Il leader annuncia una nuova svolta: «Lo schema destra-centro è superato, chi vota Cdl si riconosce nei nostri valori». Tutti d’accordo tranne Storace

da Roma

Gianfranco Fini lancia la campagna d’Europa. E si prepara a orchestrare una nuova revisione dell’identità di Alleanza nazionale, accompagnando per mano il partito nella nuova casa del Ppe e dentro il partito unitario del centrodestra.
Il leader della destra italiana l’aveva annunciato già venti giorni fa: serve una nuova fase politica, dobbiamo costruire un partito di respiro europeo. Qualcuno aveva mostrato scetticismo rispetto all’ennesima svolta di un partito in perenne movimento e, almeno in apparenza, in costante allontanamento dalle sue radici. Ma il numero uno di Via della Scrofa ieri ha dimostrato di fare sul serio e di essere pronto a mandare in scena una sorta di «Fiuggi due», con l’obiettivo di costruire una nuova An nel giro di tre anni.
«Un partito unitario della Cdl può rappresentare la grande novità delle Europee del 2009. D’altra parte, dopo dieci anni di bipolarismo e di democrazia dell’alternanza, chiunque ha votato la Cdl non lo ha fatto perché si sentiva di centro o di destra ma perché si riconosce nei valori più veri della coalizione.
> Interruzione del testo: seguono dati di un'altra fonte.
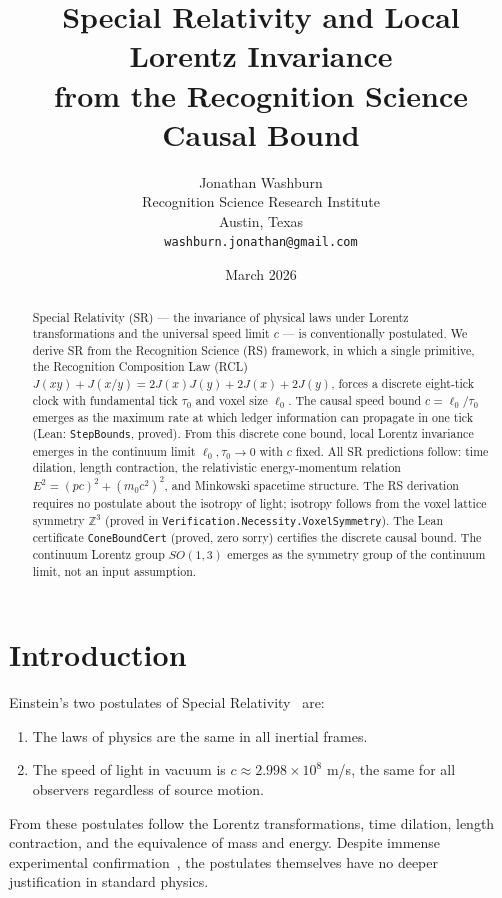 \documentclass[12pt,a4paper]{article}
\title{Special Relativity and Local Lorentz Invariance\\
from the Recognition Science Causal Bound}
\author{Jonathan Washburn\\
Recognition Science Research Institute\\
Austin, Texas\\
\texttt{washburn.jonathan@gmail.com}}
\date{March 2026}
\theoremstyle{definition}
\theoremstyle{remark}
\begin{document}
\maketitle

\begin{abstract}
Special Relativity (SR) --- the invariance of physical laws under Lorentz
transformations and the universal speed limit $c$ --- is conventionally
postulated.  We derive SR from the Recognition Science (RS) framework, in
which a single primitive, the Recognition Composition Law (RCL)
$J(xy)+J(x/y) = 2J(x)J(y)+2J(x)+2J(y)$, forces a discrete eight-tick
clock with fundamental tick $\tau_0$ and voxel size $\ell_0$.  The causal
speed bound $c = \ell_0/\tau_0$ emerges as the maximum rate at which
ledger information can propagate in one tick (Lean: \texttt{StepBounds},
proved).  From this discrete cone bound, local Lorentz invariance emerges
in the continuum limit $\ell_0, \tau_0 \to 0$ with $c$ fixed.  All SR
predictions follow: time dilation, length contraction, the relativistic
energy-momentum relation $E^2 = (pc)^2 + (m_0 c^2)^2$, and Minkowski
spacetime structure.  The RS derivation requires no postulate about the
isotropy of light; isotropy follows from the voxel lattice symmetry
$\mathbb{Z}^3$ (proved in \texttt{Verification.Necessity.VoxelSymmetry}).
The Lean certificate \texttt{ConeBoundCert} (proved, zero sorry) certifies
the discrete causal bound.  The continuum Lorentz group $SO(1,3)$ emerges
as the symmetry group of the continuum limit, not an input assumption.
\end{abstract}

\section{Introduction}
\label{sec:intro}

Einstein's two postulates of Special Relativity~\cite{Einstein1905} are:
\begin{enumerate}
  \item The laws of physics are the same in all inertial frames.
  \item The speed of light in vacuum is $c \approx 2.998 \times 10^8$
        m/s, the same for all observers regardless of source motion.
\end{enumerate}

From these postulates follow the Lorentz transformations, time dilation,
length contraction, and the equivalence of mass and energy.  Despite
immense experimental confirmation~\cite{Zhang1997}, the postulates
themselves have no deeper justification in standard physics.
\end{document}
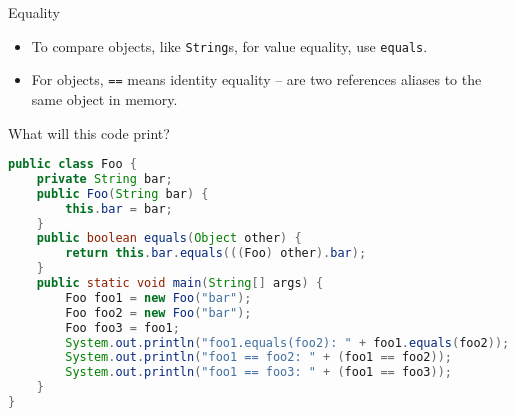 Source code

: \documentclass{beamer}
\begin{document}
\begin{frame}[fragile]{Equality}
\vspace{-.05in}
\begin{itemize}
\item To compare objects, like {\tt String}s, for value equality, use {\tt equals}.
\item For objects, {\tt ==} means identity equality -- are two references aliases to the same object in memory.
\end{itemize}

What will this code print?
\begin{lstlisting}[language=Java]
public class Foo {
    private String bar;
    public Foo(String bar) {
        this.bar = bar;
    }
    public boolean equals(Object other) {
        return this.bar.equals(((Foo) other).bar);
    }
    public static void main(String[] args) {
        Foo foo1 = new Foo("bar");
        Foo foo2 = new Foo("bar");
        Foo foo3 = foo1;
        System.out.println("foo1.equals(foo2): " + foo1.equals(foo2));
        System.out.println("foo1 == foo2: " + (foo1 == foo2));
        System.out.println("foo1 == foo3: " + (foo1 == foo3));
    }
}
\end{lstlisting}

\end{frame}







\end{document}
Prima, però, è necessario lavorare perché An entri nel Partito popolare europeo, come hanno fatto Forza Italia e Udc». L’annuncio di Fini arriva poco prima dell’inizio di un esecutivo del partito convocato per discutere il documento tracciato dal leader - e redatto da Adolfo Urso e Pasquale Viespoli - dal titolo «Ripensare il centrodestra nella prospettiva europea». Una mossa che provoca stupore, non tanto per l’ingresso nella famiglia dei moderati europei quanto per il rilancio del partito unitario. Quello stesso partito unitario mandato in pensione venti giorni fa e ora riesumato e rimesso al centro del movimentismo finiano.
Il leader di An fa capire, però, che il partito unitario della Cdl «è una risposta di grande valore strategico che il partito intende perseguire», ma deve essere «un punto di arrivo, non di partenza». E «non può tradursi nella mera sommatoria dell’esistente né ridursi a un’operazione di ingegneria intellettuale, verticistica e autoreferenziale». Il documento di 18 pagine, al di là delle alleanze, esamina la nuova identità di An che «deve pensarsi, strutturarsi e operare come partito-polo», tenuto conto che lo schematismo destra-centro è un limite da superare». Per questa ragione propone «uno straordinario sforzo culturale, politico e organizzativo», guardando anche «fuori dai confini nazionali, nell’ottica di un grande partito nazionale e popolare di ispirazione e respiro europeo», un partito «degli italiani», un «country party». In mezzo, la volontà di far emergere «una nuova classe dirigente» e darsi un «codice di comportamento» per stoppare «le recenti illazioni» e le «campagne di aggressione scandalistica».
Fini, nel documento, rilancia un suo vecchio cavallo di battaglia: il diritto di voto amministrativo agli immigrati. E si dichiara pronto a una riflessione sul riconoscimento della cittadinanza ai loro figli. Ma analizza anche il nuovo blocco sociale al quale An intende rivolgersi, il bacino a cui la destra deve guardare per stringere un nuovo patto. L’obbiettivo è tenere assieme «i produttori di reddito», gli operai, i piccoli e medi imprenditori «che hanno bisogno di più Stato ma meno lacci, più servizi e meno assistenza», con i «produttori di valori», come le casalinghe, i pensionati, per non dimenticare i giovani, quelli che Fini chiama «i produttori del futuro», sui quali «An e la Cdl sembrano aver perso capacità di rappresentanza». L’ex vicepremier detta anche una direttiva sull’atteggiamento da tenere in Parlamento.

«Non dobbiamo fare distinzione tra “right and left” ma tra “right and wrong” attraverso un’opposizione intelligente e non distruttiva, intransigente e non preclusiva». Una linea che complessivamente incassa il plauso di tutta la classe dirigente, con i soli «appunti critici» di Francesco Storace.